Choose one of the following topics (or ask me to okay a topic of your own creation) and write a 5-6 page analytical essay in which you discuss at least two of the primary selections we read from either Unit 1 or  2. I encourage you to use secondary sources from The Norton and the American Passages site (you would cite these as Norton 10 or American Passages). In addition, incorporate terms from the Glossary for these Units (see buttons at left) to the best of your ability--they are important concepts.

The essay must be typed, double-spaced and in MLA format, with your name, our course name and number and the date at top left of page one. Be sure to give your essay a strong title reflecting the thesis of the essay.

I encourage you to make an appointment to meet with me (janjohn@uidaho.edu) as you brainstorm and compose your essay.

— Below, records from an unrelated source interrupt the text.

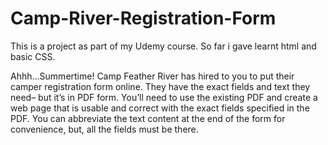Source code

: # Camp-River-Registration-Form
This is a project as part of my Udemy course.
So far i gave learnt html and basic CSS.

Ahhh...Summertime! Camp Feather River has hired to you to put their camper registration form online. 
They have the exact fields and text they need– but it’s in PDF form.
You’ll need to use the existing PDF and create a web page that is usable and correct with the exact 
fields specified in the PDF. You can abbreviate the text content at the end of the form for convenience, 
but, all the fields must be there.
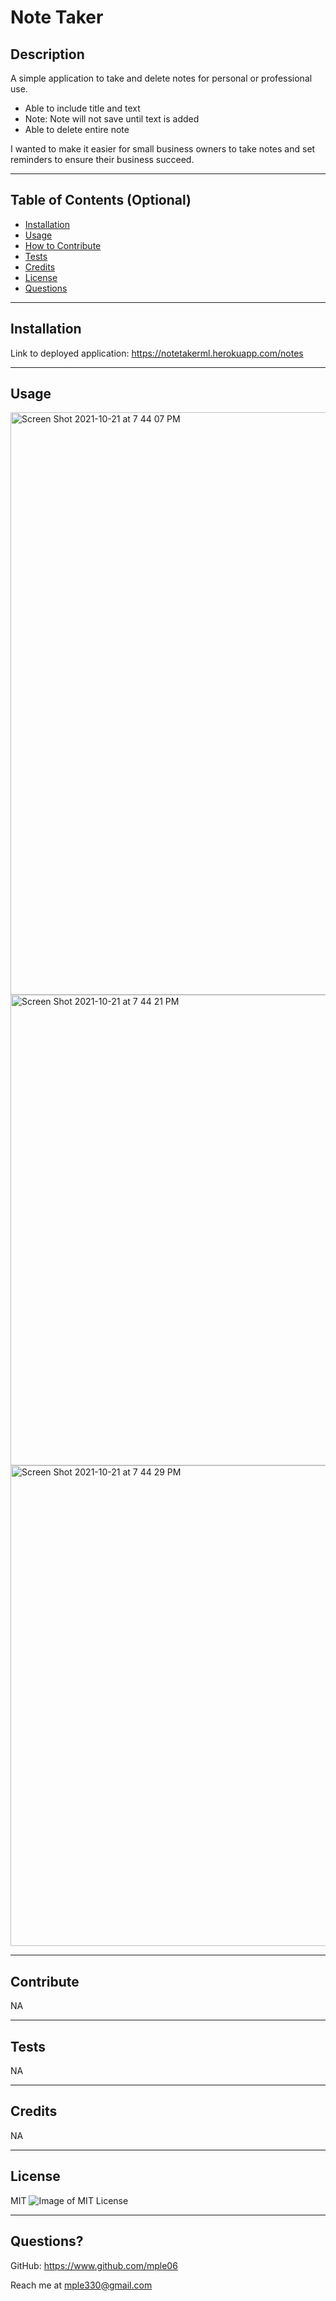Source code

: # Note Taker

## Description

A simple application to take and delete notes for personal or professional use.
 - Able to include title and text
  - Note: Note will not save until text is added
 - Able to delete entire note

I wanted to make it easier for small business owners to take notes and set reminders to ensure their business succeed.
 
---

## Table of Contents (Optional)

- [Installation](#installation)
- [Usage](#usage)
- [How to Contribute](#contribute)
- [Tests](#tests)
- [Credits](#credits)
- [License](#license)
- [Questions](#questions)

---

## Installation

Link to deployed application: https://notetakerml.herokuapp.com/notes

---

## Usage


<img width="932" alt="Screen Shot 2021-10-21 at 7 44 07 PM" src="https://user-images.githubusercontent.com/90426657/138379915-a841d9e4-3534-4d4b-9103-de7ff77761c9.png">

<img width="753" alt="Screen Shot 2021-10-21 at 7 44 21 PM" src="https://user-images.githubusercontent.com/90426657/138379918-2a8021a2-35c2-4eb5-b4da-49e733febb81.png">

<img width="769" alt="Screen Shot 2021-10-21 at 7 44 29 PM" src="https://user-images.githubusercontent.com/90426657/138379919-dca8a0b0-dbaf-49f0-8f87-1cd3098daf7a.png">

---

## Contribute

NA

---

## Tests

NA

---

## Credits

NA

---

## License

MIT ![Image of MIT License](https://img.shields.io/badge/License-MIT-blue.svg)

---

## Questions?

GitHub: https://www.github.com/mple06

Reach me at mple330@gmail.com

Working with a tutor at the Writing Center in the Commons (for free) will undoubtedly create a stronger essay and raise your grade (I know this from experience). Call 885-6644 for an appointment.
 

1. How are Native American oral and written traditions shaped by the landscapes in which they are composed?

2. How do contemporary American Indian writers draw upon and transform the oral tradition in their written works?

3. What are some differences between the values, beliefs, and assumptions of Native North Americans and Europeans at the time of first contact during the fifteenth and sixteenth centuries?

4. What characterizes a "borderland" or "contact zone"? What boundaries are challenged in a border region? How have conceptions of borderlands and contact zones changed over time?

5. Explain the commercial, political, and religious structures and goals that underwrote European colonial ventures in the New World.

6. What kinds of images of America did the European writers featured in Unit 2 construct to promote colonization and settlement? What kinds of natural resources and environmental factors did they extol in their accounts of the New World?

 

 

 

Essay 2 (see reading schedule for due date)
Write a 4-5 page essay in MLA format plus a Works Cited page on either Unit 3,  Utopian Promise, or Unit 4, Spirit  of Nationalism. Use 2-3 primary sources as well as background critical material from American Passages, The Norton Anthology and other research. Create a powerful, effective title for your essay that reflects your thesis.

Utopian Promise

How did the image of America as a “vast and unpeopled country” shape European immigrants’ attitudes and ideas? How did they deal with the fact that millions of Native Americans already inhabited the land that they had come over to claim? Be sure to quote from the readings.

How do Puritan and Quaker texts work to form enduring myths about America’s status as a chosen nation? About its inclusiveness and tolerance? About its role as a “City on a Hill” that should serve as an example to the rest of the world? Quote from the sources we read.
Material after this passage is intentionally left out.